## Dataset entries
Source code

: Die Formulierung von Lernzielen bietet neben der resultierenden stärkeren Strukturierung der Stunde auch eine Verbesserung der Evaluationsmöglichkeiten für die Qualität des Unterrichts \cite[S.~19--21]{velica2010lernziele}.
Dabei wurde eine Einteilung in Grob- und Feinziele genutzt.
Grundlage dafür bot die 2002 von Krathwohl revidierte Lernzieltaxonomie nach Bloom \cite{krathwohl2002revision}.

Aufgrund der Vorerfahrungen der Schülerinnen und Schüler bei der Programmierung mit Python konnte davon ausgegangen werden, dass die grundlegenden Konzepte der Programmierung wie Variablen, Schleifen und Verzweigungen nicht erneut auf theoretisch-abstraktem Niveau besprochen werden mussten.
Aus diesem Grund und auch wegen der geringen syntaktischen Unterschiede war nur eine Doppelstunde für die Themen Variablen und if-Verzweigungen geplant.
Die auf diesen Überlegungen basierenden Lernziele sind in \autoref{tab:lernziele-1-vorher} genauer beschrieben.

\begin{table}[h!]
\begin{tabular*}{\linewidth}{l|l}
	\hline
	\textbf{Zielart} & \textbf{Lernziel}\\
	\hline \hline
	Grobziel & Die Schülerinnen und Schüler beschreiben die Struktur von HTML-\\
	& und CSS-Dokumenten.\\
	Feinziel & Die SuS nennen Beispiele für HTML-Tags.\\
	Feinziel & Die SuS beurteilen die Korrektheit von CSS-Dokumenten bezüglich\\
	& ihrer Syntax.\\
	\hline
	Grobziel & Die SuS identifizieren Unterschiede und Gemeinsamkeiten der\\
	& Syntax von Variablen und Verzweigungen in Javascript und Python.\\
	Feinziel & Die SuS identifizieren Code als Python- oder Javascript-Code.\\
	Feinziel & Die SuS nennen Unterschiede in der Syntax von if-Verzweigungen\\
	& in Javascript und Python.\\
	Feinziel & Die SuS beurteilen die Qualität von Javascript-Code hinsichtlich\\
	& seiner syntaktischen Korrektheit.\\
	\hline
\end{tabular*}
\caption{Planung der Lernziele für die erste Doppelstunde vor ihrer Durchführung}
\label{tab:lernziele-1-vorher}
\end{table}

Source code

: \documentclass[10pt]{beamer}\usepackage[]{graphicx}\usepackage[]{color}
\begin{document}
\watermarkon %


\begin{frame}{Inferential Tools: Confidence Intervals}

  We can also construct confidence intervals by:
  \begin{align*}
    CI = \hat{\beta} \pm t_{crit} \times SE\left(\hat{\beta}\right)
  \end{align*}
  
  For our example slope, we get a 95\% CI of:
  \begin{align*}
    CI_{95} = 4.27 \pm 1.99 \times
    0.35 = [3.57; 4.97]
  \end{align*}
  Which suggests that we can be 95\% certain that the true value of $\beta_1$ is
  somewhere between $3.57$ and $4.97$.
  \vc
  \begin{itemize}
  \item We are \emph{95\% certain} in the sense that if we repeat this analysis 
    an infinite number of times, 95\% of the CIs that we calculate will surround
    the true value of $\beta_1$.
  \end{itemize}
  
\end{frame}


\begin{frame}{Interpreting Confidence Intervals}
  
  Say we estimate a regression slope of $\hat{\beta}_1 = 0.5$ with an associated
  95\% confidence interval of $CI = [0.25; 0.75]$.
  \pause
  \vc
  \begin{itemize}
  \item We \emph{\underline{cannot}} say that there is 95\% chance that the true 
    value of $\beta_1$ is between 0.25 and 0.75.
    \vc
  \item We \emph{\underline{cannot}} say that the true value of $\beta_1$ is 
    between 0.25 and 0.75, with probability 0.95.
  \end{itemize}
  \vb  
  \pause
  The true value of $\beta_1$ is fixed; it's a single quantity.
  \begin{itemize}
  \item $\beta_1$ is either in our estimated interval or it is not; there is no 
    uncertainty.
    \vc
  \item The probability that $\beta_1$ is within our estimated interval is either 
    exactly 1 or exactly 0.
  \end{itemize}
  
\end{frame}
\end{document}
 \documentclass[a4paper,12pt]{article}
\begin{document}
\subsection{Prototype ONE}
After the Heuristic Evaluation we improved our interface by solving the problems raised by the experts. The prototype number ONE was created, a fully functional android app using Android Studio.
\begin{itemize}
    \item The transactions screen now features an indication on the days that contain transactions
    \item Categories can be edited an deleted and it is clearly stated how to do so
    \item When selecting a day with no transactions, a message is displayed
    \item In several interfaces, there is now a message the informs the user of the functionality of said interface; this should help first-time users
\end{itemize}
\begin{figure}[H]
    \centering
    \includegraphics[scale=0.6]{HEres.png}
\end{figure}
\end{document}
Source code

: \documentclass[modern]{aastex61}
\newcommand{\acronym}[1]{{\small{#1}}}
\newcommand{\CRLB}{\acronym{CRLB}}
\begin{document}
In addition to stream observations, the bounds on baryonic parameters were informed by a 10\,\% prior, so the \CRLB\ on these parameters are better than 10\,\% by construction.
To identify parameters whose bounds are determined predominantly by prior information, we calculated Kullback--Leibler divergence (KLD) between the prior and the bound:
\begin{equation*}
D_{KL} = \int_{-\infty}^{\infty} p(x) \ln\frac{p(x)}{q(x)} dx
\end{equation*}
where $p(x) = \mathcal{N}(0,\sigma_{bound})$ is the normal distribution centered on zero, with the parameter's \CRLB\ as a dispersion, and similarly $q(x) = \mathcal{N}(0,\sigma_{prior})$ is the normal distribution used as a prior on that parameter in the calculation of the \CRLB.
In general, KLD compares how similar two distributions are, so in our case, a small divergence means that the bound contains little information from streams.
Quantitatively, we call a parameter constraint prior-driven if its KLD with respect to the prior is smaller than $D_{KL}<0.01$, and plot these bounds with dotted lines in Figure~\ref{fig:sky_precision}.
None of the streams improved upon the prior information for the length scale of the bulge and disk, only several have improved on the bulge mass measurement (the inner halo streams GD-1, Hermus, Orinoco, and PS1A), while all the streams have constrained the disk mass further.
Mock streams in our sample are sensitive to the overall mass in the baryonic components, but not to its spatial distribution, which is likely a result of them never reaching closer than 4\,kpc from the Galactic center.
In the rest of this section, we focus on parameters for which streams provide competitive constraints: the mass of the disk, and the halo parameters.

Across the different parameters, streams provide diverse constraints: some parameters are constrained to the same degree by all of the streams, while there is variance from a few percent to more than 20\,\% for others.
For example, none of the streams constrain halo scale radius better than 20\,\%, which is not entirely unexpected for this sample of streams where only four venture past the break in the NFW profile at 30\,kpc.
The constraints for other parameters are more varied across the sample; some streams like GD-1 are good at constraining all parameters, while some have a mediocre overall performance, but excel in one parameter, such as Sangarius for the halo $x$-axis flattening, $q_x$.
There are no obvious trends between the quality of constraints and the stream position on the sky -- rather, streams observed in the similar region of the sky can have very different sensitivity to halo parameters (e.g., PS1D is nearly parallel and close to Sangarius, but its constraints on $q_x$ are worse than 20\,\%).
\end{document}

## Exercise details
Extract the complete data, matching each line exactly.

## Written answer
Source code

: Die Formulierung von Lernzielen bietet neben der resultierenden stärkeren Strukturierung der Stunde auch eine Verbesserung der Evaluationsmöglichkeiten für die Qualität des Unterrichts \cite[S.~19--21]{velica2010lernziele}.
Dabei wurde eine Einteilung in Grob- und Feinziele genutzt.
Grundlage dafür bot die 2002 von Krathwohl revidierte Lernzieltaxonomie nach Bloom \cite{krathwohl2002revision}.

Aufgrund der Vorerfahrungen der Schülerinnen und Schüler bei der Programmierung mit Python konnte davon ausgegangen werden, dass die grundlegenden Konzepte der Programmierung wie Variablen, Schleifen und Verzweigungen nicht erneut auf theoretisch-abstraktem Niveau besprochen werden mussten.
Aus diesem Grund und auch wegen der geringen syntaktischen Unterschiede war nur eine Doppelstunde für die Themen Variablen und if-Verzweigungen geplant.
Die auf diesen Überlegungen basierenden Lernziele sind in \autoref{tab:lernziele-1-vorher} genauer beschrieben.

\begin{table}[h!]
\begin{tabular*}{\linewidth}{l|l}
	\hline
	\textbf{Zielart} & \textbf{Lernziel}\\
	\hline \hline
	Grobziel & Die Schülerinnen und Schüler beschreiben die Struktur von HTML-\\
	& und CSS-Dokumenten.\\
	Feinziel & Die SuS nennen Beispiele für HTML-Tags.\\
	Feinziel & Die SuS beurteilen die Korrektheit von CSS-Dokumenten bezüglich\\
	& ihrer Syntax.\\
	\hline
	Grobziel & Die SuS identifizieren Unterschiede und Gemeinsamkeiten der\\
	& Syntax von Variablen und Verzweigungen in Javascript und Python.\\
	Feinziel & Die SuS identifizieren Code als Python- oder Javascript-Code.\\
	Feinziel & Die SuS nennen Unterschiede in der Syntax von if-Verzweigungen\\
	& in Javascript und Python.\\
	Feinziel & Die SuS beurteilen die Qualität von Javascript-Code hinsichtlich\\
	& seiner syntaktischen Korrektheit.\\
	\hline
\end{tabular*}
\caption{Planung der Lernziele für die erste Doppelstunde vor ihrer Durchführung}
\label{tab:lernziele-1-vorher}
\end{table}

Source code

: \documentclass[10pt]{beamer}\usepackage[]{graphicx}\usepackage[]{color}
\begin{document}
\watermarkon %


\begin{frame}{Inferential Tools: Confidence Intervals}

  We can also construct confidence intervals by:
  \begin{align*}
    CI = \hat{\beta} \pm t_{crit} \times SE\left(\hat{\beta}\right)
  \end{align*}
  
  For our example slope, we get a 95\% CI of:
  \begin{align*}
    CI_{95} = 4.27 \pm 1.99 \times
    0.35 = [3.57; 4.97]
  \end{align*}
  Which suggests that we can be 95\% certain that the true value of $\beta_1$ is
  somewhere between $3.57$ and $4.97$.
  \vc
  \begin{itemize}
  \item We are \emph{95\% certain} in the sense that if we repeat this analysis 
    an infinite number of times, 95\% of the CIs that we calculate will surround
    the true value of $\beta_1$.
  \end{itemize}
  
\end{frame}


\begin{frame}{Interpreting Confidence Intervals}
  
  Say we estimate a regression slope of $\hat{\beta}_1 = 0.5$ with an associated
  95\% confidence interval of $CI = [0.25; 0.75]$.
  \pause
  \vc
  \begin{itemize}
  \item We \emph{\underline{cannot}} say that there is 95\% chance that the true 
    value of $\beta_1$ is between 0.25 and 0.75.
    \vc
  \item We \emph{\underline{cannot}} say that the true value of $\beta_1$ is 
    between 0.25 and 0.75, with probability 0.95.
  \end{itemize}
  \vb  
  \pause
  The true value of $\beta_1$ is fixed; it's a single quantity.
  \begin{itemize}
  \item $\beta_1$ is either in our estimated interval or it is not; there is no 
    uncertainty.
    \vc
  \item The probability that $\beta_1$ is within our estimated interval is either 
    exactly 1 or exactly 0.
  \end{itemize}
  
\end{frame}
\end{document}
 \documentclass[a4paper,12pt]{article}
\begin{document}
\subsection{Prototype ONE}
After the Heuristic Evaluation we improved our interface by solving the problems raised by the experts. The prototype number ONE was created, a fully functional android app using Android Studio.
\begin{itemize}
    \item The transactions screen now features an indication on the days that contain transactions
    \item Categories can be edited an deleted and it is clearly stated how to do so
    \item When selecting a day with no transactions, a message is displayed
    \item In several interfaces, there is now a message the informs the user of the functionality of said interface; this should help first-time users
\end{itemize}
\begin{figure}[H]
    \centering
    \includegraphics[scale=0.6]{HEres.png}
\end{figure}
\end{document}
Source code

: \documentclass[modern]{aastex61}
\newcommand{\acronym}[1]{{\small{#1}}}
\newcommand{\CRLB}{\acronym{CRLB}}
\begin{document}
In addition to stream observations, the bounds on baryonic parameters were informed by a 10\,\% prior, so the \CRLB\ on these parameters are better than 10\,\% by construction.
To identify parameters whose bounds are determined predominantly by prior information, we calculated Kullback--Leibler divergence (KLD) between the prior and the bound:
\begin{equation*}
D_{KL} = \int_{-\infty}^{\infty} p(x) \ln\frac{p(x)}{q(x)} dx
\end{equation*}
where $p(x) = \mathcal{N}(0,\sigma_{bound})$ is the normal distribution centered on zero, with the parameter's \CRLB\ as a dispersion, and similarly $q(x) = \mathcal{N}(0,\sigma_{prior})$ is the normal distribution used as a prior on that parameter in the calculation of the \CRLB.
In general, KLD compares how similar two distributions are, so in our case, a small divergence means that the bound contains little information from streams.
Quantitatively, we call a parameter constraint prior-driven if its KLD with respect to the prior is smaller than $D_{KL}<0.01$, and plot these bounds with dotted lines in Figure~\ref{fig:sky_precision}.
None of the streams improved upon the prior information for the length scale of the bulge and disk, only several have improved on the bulge mass measurement (the inner halo streams GD-1, Hermus, Orinoco, and PS1A), while all the streams have constrained the disk mass further.
Mock streams in our sample are sensitive to the overall mass in the baryonic components, but not to its spatial distribution, which is likely a result of them never reaching closer than 4\,kpc from the Galactic center.
In the rest of this section, we focus on parameters for which streams provide competitive constraints: the mass of the disk, and the halo parameters.

Across the different parameters, streams provide diverse constraints: some parameters are constrained to the same degree by all of the streams, while there is variance from a few percent to more than 20\,\% for others.
For example, none of the streams constrain halo scale radius better than 20\,\%, which is not entirely unexpected for this sample of streams where only four venture past the break in the NFW profile at 30\,kpc.
The constraints for other parameters are more varied across the sample; some streams like GD-1 are good at constraining all parameters, while some have a mediocre overall performance, but excel in one parameter, such as Sangarius for the halo $x$-axis flattening, $q_x$.
There are no obvious trends between the quality of constraints and the stream position on the sky -- rather, streams observed in the similar region of the sky can have very different sensitivity to halo parameters (e.g., PS1D is nearly parallel and close to Sangarius, but its constraints on $q_x$ are worse than 20\,\%).
\end{document}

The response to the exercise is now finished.